> **About this task**:
Copy every line that contains the string "typing" from the entries below.

> **Plain-text document sources**:
⁂

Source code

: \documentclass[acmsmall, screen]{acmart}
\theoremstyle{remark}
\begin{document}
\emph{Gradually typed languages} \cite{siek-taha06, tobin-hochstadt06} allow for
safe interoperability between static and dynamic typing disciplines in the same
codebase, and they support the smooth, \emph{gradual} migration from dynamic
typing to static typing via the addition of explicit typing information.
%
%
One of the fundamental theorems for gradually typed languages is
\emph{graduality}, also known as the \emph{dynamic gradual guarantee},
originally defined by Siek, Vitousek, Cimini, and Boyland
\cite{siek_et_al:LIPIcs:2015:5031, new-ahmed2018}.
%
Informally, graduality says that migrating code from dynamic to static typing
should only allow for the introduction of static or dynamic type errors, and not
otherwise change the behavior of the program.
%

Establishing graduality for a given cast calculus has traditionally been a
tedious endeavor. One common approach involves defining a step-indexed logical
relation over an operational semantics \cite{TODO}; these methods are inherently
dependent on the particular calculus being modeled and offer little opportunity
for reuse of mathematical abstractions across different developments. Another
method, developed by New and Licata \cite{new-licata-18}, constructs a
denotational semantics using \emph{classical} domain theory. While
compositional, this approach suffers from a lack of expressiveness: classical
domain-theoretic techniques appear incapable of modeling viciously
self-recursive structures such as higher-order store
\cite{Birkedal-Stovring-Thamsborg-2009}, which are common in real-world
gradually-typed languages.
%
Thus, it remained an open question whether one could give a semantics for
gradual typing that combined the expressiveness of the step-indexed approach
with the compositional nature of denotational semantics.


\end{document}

⁂

> **Exercise answer**:
safe interoperability between static and dynamic typing disciplines in the same
typing to static typing via the addition of explicit typing information.
Informally, graduality says that migrating code from dynamic to static typing
gradual typing that combined the expressiveness of the step-indexed approach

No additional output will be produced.